Action item: Please retype the data below exactly, stopping after the line with "In the working" and skipping every picture.

Records provided:
• • • • •

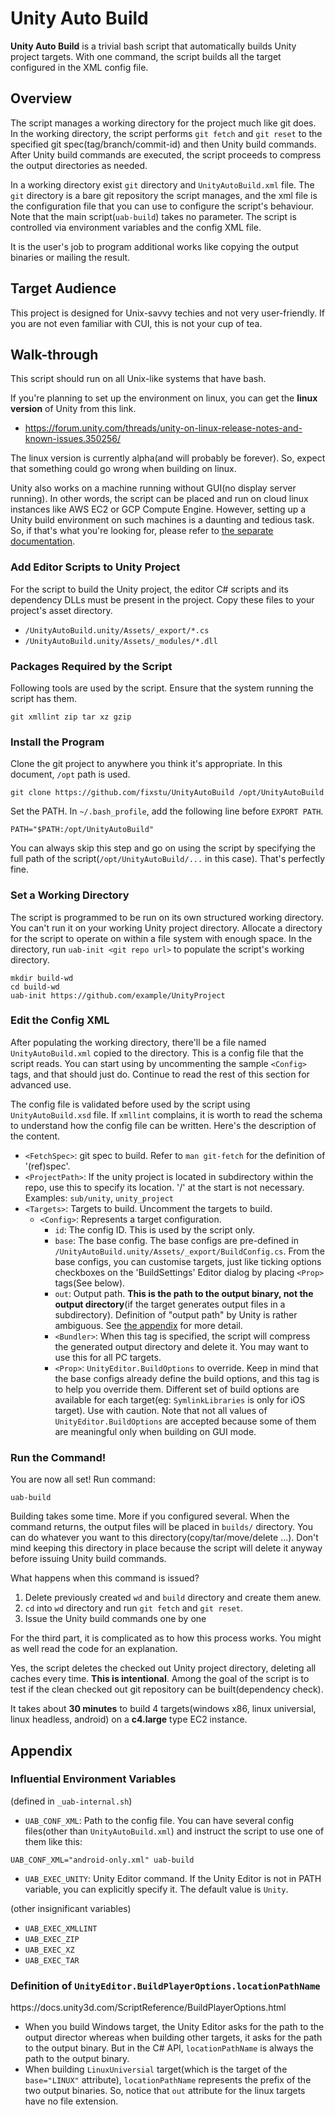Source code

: # Unity Auto Build
**Unity Auto Build** is a trivial bash script that automatically builds Unity
project targets. With one command, the script builds all the target configured
in the XML config file.

## Overview
The script manages a working directory for the project much like git does.
In the working directory, the script performs `git fetch` and `git reset` to the
specified git spec(tag/branch/commit-id) and then Unity build commands.
After Unity build commands are executed, the script proceeds to compress
the output directories as needed.

In a working directory exist `git` directory and `UnityAutoBuild.xml` file.
The `git` directory is a bare git repository the script manages, and the xml
file is the configuration file that you can use to configure the script's
behaviour. Note that the main script(`uab-build`) takes no parameter.
The script is controlled via environment variables and the config XML file.

It is the user's job to program additional works like copying the output
binaries or mailing the result.

## Target Audience
This project is designed for Unix-savvy techies and not very user-friendly.
If you are not even familiar with CUI, this is not your cup of tea.

## Walk-through
This script should run on all Unix-like systems that have bash.

If you're planning to set up the environment on linux, you can get the
**linux version** of Unity from this link.
* https://forum.unity.com/threads/unity-on-linux-release-notes-and-known-issues.350256/

The linux version is currently alpha(and will probably be forever). So, expect
that something could go wrong when building on linux.

Unity also works on a machine running without GUI(no display server running).
In other words, the script can be placed and run on cloud linux instances like
AWS EC2 or GCP Compute Engine. However, setting up a Unity build environment on
such machines is a daunting and tedious task. So, if that's what you're looking
for, please refer to [the separate documentation](doc/Unity-without-GUI.md).

### Add Editor Scripts to Unity Project
For the script to build the Unity project, the editor C# scripts and its
dependency DLLs must be present in the project. Copy these files to your
project's asset directory.

* `/UnityAutoBuild.unity/Assets/_export/*.cs`
* `/UnityAutoBuild.unity/Assets/_modules/*.dll`

### Packages Required by the Script
Following tools are used by the script. Ensure that the system running the
script has them.
```
git xmllint zip tar xz gzip
```

### Install the Program
Clone the git project to anywhere you think it's appropriate. In this document,
`/opt` path is used.
```
git clone https://github.com/fixstu/UnityAutoBuild /opt/UnityAutoBuild
```

Set the PATH. In `~/.bash_profile`, add the following line before `EXPORT PATH`.
```
PATH="$PATH:/opt/UnityAutoBuild"
```

You can always skip this step and go on using the script by specifying the full
path of the script(`/opt/UnityAutoBuild/...` in this case). That's perfectly
fine.

### Set a Working Directory
The script is programmed to be run on its own structured working directory.
You can't run it on your working Unity project directory. Allocate a directory
for the script to operate on within a file system with enough space. In the
directory, run `uab-init <git repo url>` to populate the script's working
directory.
```
mkdir build-wd
cd build-wd
uab-init https://github.com/example/UnityProject
```

### Edit the Config XML
After populating the working directory, there'll be a file named
`UnityAutoBuild.xml` copied to the directory. This is a config file that
the script reads. You can start using by uncommenting the sample `<Config>`
tags, and that should just do. Continue to read the rest of this section for
advanced use.

The config file is validated before used by the script using
`UnityAutoBuild.xsd` file. If `xmllint` complains, it is worth to read
the schema to understand how the config file can be written.
Here's the description of the content.

* `<FetchSpec>`: git spec to build. Refer to `man git-fetch` for the definition
of '(ref)spec'.
* `<ProjectPath>`: If the unity project is located in subdirectory within
the repo, use this to specify its location. '/' at the start is not necessary.
Examples: `sub/unity`, `unity_project`
* `<Targets>`: Targets to build. Uncomment the targets to build.
  * `<Config>`: Represents a target configuration.
    * `id`: The config ID. This is used by the script only.
    * `base`: The base config. The base configs are pre-defined in
    `/UnityAutoBuild.unity/Assets/_export/BuildConfig.cs`. From the base configs,
    you can customise targets, just like ticking options checkboxes on
    the 'BuildSettings' Editor dialog by placing `<Prop>` tags(See below).
    * `out`: Output path. **This is the path to the output binary, not the output
    directory**(if the target generates output files in a subdirectory).
    Definition of "output path" by Unity is rather ambiguous.
    See [the appendix](#appendix-locationPathName)
    for more detail.
    * `<Bundler>`: When this tag is specified, the script will compress the
    generated output directory and delete it. You may want to use this for all
    PC targets.
    * `<Prop>`: `UnityEditor.BuildOptions` to override. Keep in mind that the
    base configs already define the build options, and this tag is to help
    you override them. Different set of build options are available for each
    target(eg: `SymlinkLibraries` is only for iOS target). Use with caution.
    Note that not all values of `UnityEditor.BuildOptions` are accepted because
    some of them are meaningful only when building on GUI mode.

### Run the Command!
You are now all set! Run command:
```
uab-build
```
Building takes some time. More if you configured several. When the command
returns, the output files will be placed in `builds/` directory. You can do
whatever you want to this directory(copy/tar/move/delete ...). Don't mind
keeping this directory in place because the script will delete it anyway before
issuing Unity build commands.

What happens when this command is issued?
1. Delete previously created `wd` and `build` directory and create them anew.
1. `cd` into `wd` directory and run `git fetch` and `git reset`.
1. Issue the Unity build commands one by one

For the third part, it is complicated as to how this process works. You might as
well read the code for an explanation.

Yes, the script deletes the checked out Unity project directory, deleting all
caches every time. **This is intentional**. Among the goal of the script is to
test if the clean checked out git repository can be built(dependency check).

It takes about **30 minutes** to build 4 targets(windows x86, linux universial,
linux headless, android) on a **c4.large** type EC2 instance.

## Appendix
### Influential Environment Variables
(defined in `_uab-internal.sh`)

* `UAB_CONF_XML`: Path to the config file. You can have several config
files(other than `UnityAutoBuild.xml`) and instruct the script to use one of
them like this:
```
UAB_CONF_XML="android-only.xml" uab-build
```
* `UAB_EXEC_UNITY`: Unity Editor command. If the Unity Editor is not in PATH
variable, you can explicitly specify it. The default value is `Unity`.

(other insignificant variables)

* `UAB_EXEC_XMLLINT`
* `UAB_EXEC_ZIP`
* `UAB_EXEC_XZ`
* `UAB_EXEC_TAR`

### Definition of `UnityEditor.BuildPlayerOptions.locationPathName`
<a name="appendix-locationPathName"/>
https://docs.unity3d.com/ScriptReference/BuildPlayerOptions.html

* When you build Windows target, the Unity Editor asks for the path to the
output director whereas when building other targets, it asks for the path to the
output binary. But in the C# API, `locationPathName` is always the path to the
output binary.
* When building `LinuxUniversial` target(which is the target of the
`base="LINUX"` attribute), `locationPathName` represents the prefix of the two
output binaries. So, notice that `out` attribute for the linux targets have
no file extension.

• • • • •

Written reply:
Source code

: # Unity Auto Build
**Unity Auto Build** is a trivial bash script that automatically builds Unity
project targets. With one command, the script builds all the target configured
in the XML config file.

## Overview
The script manages a working directory for the project much like git does.
In the working directory, the script performs `git fetch` and `git reset` to the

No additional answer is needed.